Jon got up at 7:00 and had the first batch of sap boiling by around 8:00. We worked our way through the first 45-55 gallons by somewhere around 2:00. (It’s all a blur of fire feeding, straining, pouring, and noxious smoke.) Another 20-30 gallons brought us to around 6:00. We’re left with about 20 gallons of sap that we won’t end up using. Next year we’ll either reduce the amount we collect or collect more and plan to cook for two days instead of one.
We now have three large pots of syrup in the house for a final boil, after which it’ll be filtered again and bottled.
A few notes on the process so you can understand what you’re seeing in the pictures:
First off, you might notice the chimney is gone. When Jon started the fire this morning spouts of flame shot out of the chimney in what he deemed a scary and unsafe way. Down came the chimney.
We worked from right to left, so in the pans on the right the sap was clear, as it is in when it comes out of the trees. In the pans on the left it was more brown, maple-syrupy-colored. So we’d pour clear sap into a pan on the right, then transfer it towards the left as it boiled down. We’d feed the fire, strain off the foam, feed the fire, transfer some sap, feed the fire, pour in some new sap, and did I mention feed the fire?
Once the sap was brown and had reduced drastically, we used flannel and a very fine strainer to filter it into large pots. You can see how dirty the flannel got. It went from white to gross very quickly, which was interesting because if you had looked at the syrup you wouldn’t have thought there was all that much to strain out of it.

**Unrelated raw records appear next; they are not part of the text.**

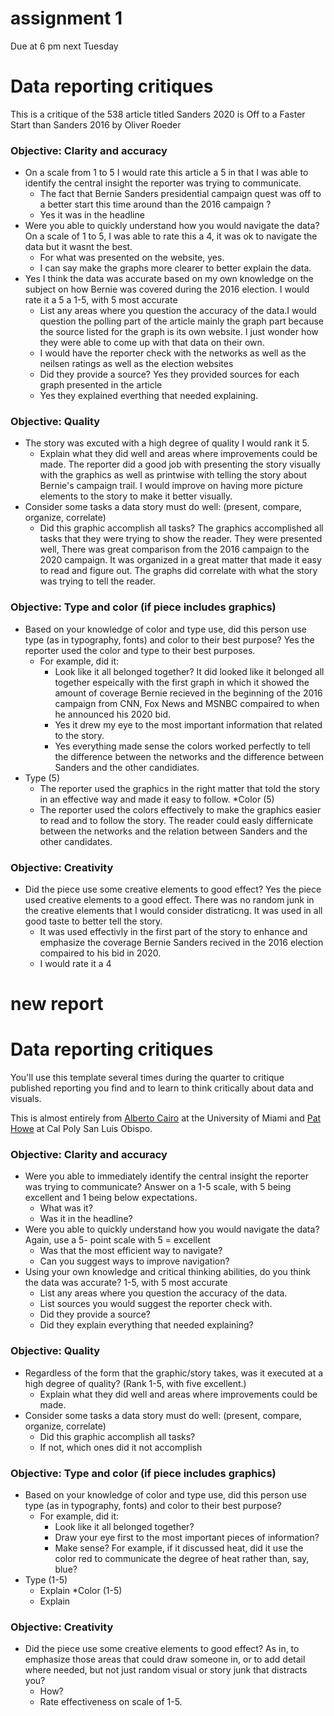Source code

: # assignment 1 
Due at 6 pm next Tuesday

# Data reporting critiques

This is a critique of the 538 article titled Sanders 2020 is Off to a Faster Start than Sanders 2016 by Oliver Roeder

### Objective: Clarity and accuracy

* On a scale from 1 to 5 I would rate this article a 5 in that I was able to identify the central insight the reporter was trying to communicate. 
   * The fact that Bernie Sanders presidential campaign quest was off to a better start this time around than the 2016 campaign ?
   * Yes it was in the headline
* Were you able to quickly understand how you would navigate the data? On a scale of 1 to 5, I was able to rate this a 4, it was ok to navigate the data but it wasnt the best.
   * For what was presented on the website, yes.
   * I can say make the graphs more clearer to better explain the data.
* Yes I think the data was accurate based on my own knowledge on the subject on how Bernie was covered during the 2016 election. I would rate it a 5 a 1-5, with 5 most accurate
   * List any areas where you question the accuracy of the data.I would question the polling part of the article mainly the graph part because the source listed for the graph is its own website. I just wonder how they were able to come up with that data on their own.
   * I would have the reporter check with the networks as well as the neilsen ratings as well as the election websites
   * Did they provide a source? Yes they provided sources for each graph presented in the article
   * Yes they explained everthing that needed explaining.

### Objective: Quality

* The story was excuted with a high degree of quality I would rank it 5. 
   * Explain what they did well and areas where improvements could be made. The reporter did a good job with presenting the story visually with the graphics as well as printwise with telling the story about Bernie's campaign trail. I would improve on having more picture elements to the story to make it better visually.
* Consider some tasks a data story must do well: (present, compare, organize, correlate)
   * Did this graphic accomplish all tasks? The graphics accomplished all tasks that they were trying to show the reader. They were presented well, There was great comparison from the 2016 campaign to the 2020 campaign. It was organized in a great matter that made it easy to read and figure out. The graphs did correlate with what the story was trying to tell the reader.
   

### Objective: Type and color (if piece includes graphics)

* Based on your knowledge of color and type use, did this person use type (as in typography, fonts) and color to their best purpose? Yes the reporter used the color and type to their best purposes.
   * For example, did it: 
       * Look like it all belonged together? It did looked like it belonged all together espeically with the first graph in which it showed the amount of coverage Bernie recieved in the beginning of the 2016 campaign from CNN, Fox News and MSNBC compaired to when he announced his 2020 bid.
       * Yes it drew my eye to the most important information that related to the story.
       * Yes everything made sense the colors worked perfectly to tell the difference between the networks and the difference between Sanders and the other candidiates.
* Type (5)
   * The reporter used the graphics in the right matter that told the story in an effective way and made it easy to follow.
*Color (5)
   * The reporter used the colors effectively to make the graphics easier to read and to follow the story. The reader could easly differnicate between the networks and the relation between Sanders and the other candidates.
   
### Objective: Creativity

* Did the piece use some creative elements to good effect? Yes the piece used creative elements to a good effect.  There was no random junk in the creative elements that I would consider distraticng. It was used in all good taste to better tell the story.
   * It was used effectivly in the first part of the story to enhance and emphasize the coverage Bernie Sanders recived in the 2016 election compaired to his bid in 2020.
   * I would rate it a 4 

# new report


# Data reporting critiques

You'll use this template several times during the quarter to critique published reporting you find and to learn to think critically about data and visuals.

This is almost entirely from [Alberto Cairo](https://twitter.com/albertocairo) at the University of Miami and [Pat Howe](https://twitter.com/pchowe?lang=en) at Cal Poly San Luis Obispo.

### Objective: Clarity and accuracy

* Were you able to immediately identify the central insight the reporter was trying to communicate? Answer on a 1-5 scale, with 5 being excellent and 1 being below expectations. 
   * What was it?
   * Was it in the headline?
* Were you able to quickly understand how you would navigate the data? Again, use a 5- point scale with 5 = excellent
   * Was that the most efficient way to navigate? 
   * Can you suggest ways to improve navigation?
* Using your own knowledge and critical thinking abilities, do you think the data was accurate? 1-5, with 5 most accurate
   * List any areas where you question the accuracy of the data.
   * List sources you would suggest the reporter check with. 
   * Did they provide a source?
   * Did they explain everything that needed explaining?

### Objective: Quality

* Regardless of the form that the graphic/story takes, was it executed at a high degree of quality? (Rank 1-5, with five excellent.)
   * Explain what they did well and areas where improvements could be made. 
* Consider some tasks a data story must do well: (present, compare, organize, correlate)
   * Did this graphic accomplish all tasks?
   * If not, which ones did it not accomplish

### Objective: Type and color (if piece includes graphics)

* Based on your knowledge of color and type use, did this person use type (as in typography, fonts) and color to their best purpose?
   * For example, did it: 
       * Look like it all belonged together?
       * Draw your eye first to the most important pieces of information?
       * Make sense? For example, if it discussed heat, did it use the color red to communicate the degree of heat rather than, say, blue?
* Type (1-5)
   * Explain
*Color (1-5)
   * Explain
   
### Objective: Creativity

* Did the piece use some creative elements to good effect? As in, to emphasize those areas that could draw someone in, or to add detail where needed, but not just random visual or story junk that distracts you?
   * How?
   * Rate effectiveness on scale of 1-5.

More on that noxious smoke – It was blinding. Acrid. Our eyes are still burning.
Hard work. Good, hard work.
We’ve got six taps going.
Forty gallons of sap yields about one gallon of syrup. Based on what we’ve collected so far, we’re hoping for a total of about eighty gallons of sap. Snow and colder temperatures slowed things down today, but seeing those jugs fill up yesterday was a happy sign that spring is on its way.